4 Food Safety Training Challenges and How to Overcome Them

Food manufacturers face several challenges when it comes to training their frontline workforces. Inherent struggles include heavy turnover, a dearth of skilled workers, high production quotas, tight timelines, and maintaining consistent behavior across all lines, shifts, and locations. Add federal regulations and compliance rules to the list, and training employees well enough to routinely apply correct behavior on the floor becomes a bigger challenge.

 However, even the most complex problems can be overcome with the right tools and an open mindset. Training shouldn’t be designed as “one and done.” Effective training is continuous. Studies show an integrated training solution that combines interactive training, continuous reinforcement, and one-on-one coaching can elevate food safety training—while resulting in a lift in production and efficiency on the food production floor at the same time.

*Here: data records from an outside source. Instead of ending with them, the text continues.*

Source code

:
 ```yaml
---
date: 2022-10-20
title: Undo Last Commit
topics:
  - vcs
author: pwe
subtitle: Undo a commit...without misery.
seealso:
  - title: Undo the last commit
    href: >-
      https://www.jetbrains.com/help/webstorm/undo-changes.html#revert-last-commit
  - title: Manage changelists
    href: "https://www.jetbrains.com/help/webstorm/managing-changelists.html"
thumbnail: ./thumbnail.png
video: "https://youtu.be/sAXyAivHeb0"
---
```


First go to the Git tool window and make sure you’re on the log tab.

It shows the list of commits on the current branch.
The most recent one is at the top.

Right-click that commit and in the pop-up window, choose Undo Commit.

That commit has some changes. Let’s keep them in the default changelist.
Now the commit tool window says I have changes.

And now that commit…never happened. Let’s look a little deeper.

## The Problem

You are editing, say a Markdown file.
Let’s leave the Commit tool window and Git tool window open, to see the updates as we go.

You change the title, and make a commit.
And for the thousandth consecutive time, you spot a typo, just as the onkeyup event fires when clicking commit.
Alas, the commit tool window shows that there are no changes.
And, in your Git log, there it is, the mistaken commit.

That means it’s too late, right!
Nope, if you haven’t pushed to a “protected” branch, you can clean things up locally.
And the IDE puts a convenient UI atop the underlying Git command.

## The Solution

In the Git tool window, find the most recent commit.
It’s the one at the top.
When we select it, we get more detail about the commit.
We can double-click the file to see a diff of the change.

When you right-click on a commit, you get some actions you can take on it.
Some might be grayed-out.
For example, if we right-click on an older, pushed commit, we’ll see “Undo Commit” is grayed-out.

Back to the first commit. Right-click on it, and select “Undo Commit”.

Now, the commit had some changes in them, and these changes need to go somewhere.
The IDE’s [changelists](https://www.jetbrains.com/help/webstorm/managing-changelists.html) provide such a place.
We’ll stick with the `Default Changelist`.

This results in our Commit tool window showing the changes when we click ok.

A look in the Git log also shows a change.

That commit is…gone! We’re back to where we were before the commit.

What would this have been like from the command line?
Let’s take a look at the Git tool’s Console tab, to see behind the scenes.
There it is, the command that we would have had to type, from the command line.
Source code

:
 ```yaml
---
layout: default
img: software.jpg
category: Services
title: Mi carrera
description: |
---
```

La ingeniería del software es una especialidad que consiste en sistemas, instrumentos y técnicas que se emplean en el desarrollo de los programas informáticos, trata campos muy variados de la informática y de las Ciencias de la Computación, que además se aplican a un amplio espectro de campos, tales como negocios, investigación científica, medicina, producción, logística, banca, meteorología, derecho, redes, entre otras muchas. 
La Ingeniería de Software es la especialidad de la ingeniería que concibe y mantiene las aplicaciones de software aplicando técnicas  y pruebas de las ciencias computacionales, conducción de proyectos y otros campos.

Conducted by Alchemy Systems and its research partners, the Global Food Safety Training Survey is an annual survey and comprehensive industry benchmarking tool that determines the efficacy of food safety training programs across the globe. More than 1,400 food safety professionals in more than 20 food industry sectors participate in the survey to determine best practices for overcoming common industry challenges. Some significant issues uncovered by last year’s study were scheduling time for training, keeping the message to employees consistent, creating engaging training, and verifying training for compliance—and these pertained to companies of all sizes. When examining solutions, it was clear that incorporating technology and innovative tools on the floor went a long way toward overcoming training challenges and building a culture of food safety.

  • Challenge 1: Scheduling Time for Food Safety Training

It should come as no surprise that finding time for training has been the No. 1 challenge identified each year in the Global Food Safety Training Survey. High quotas and tight schedules often leave safety managers and floor supervisors competing for employees’ time.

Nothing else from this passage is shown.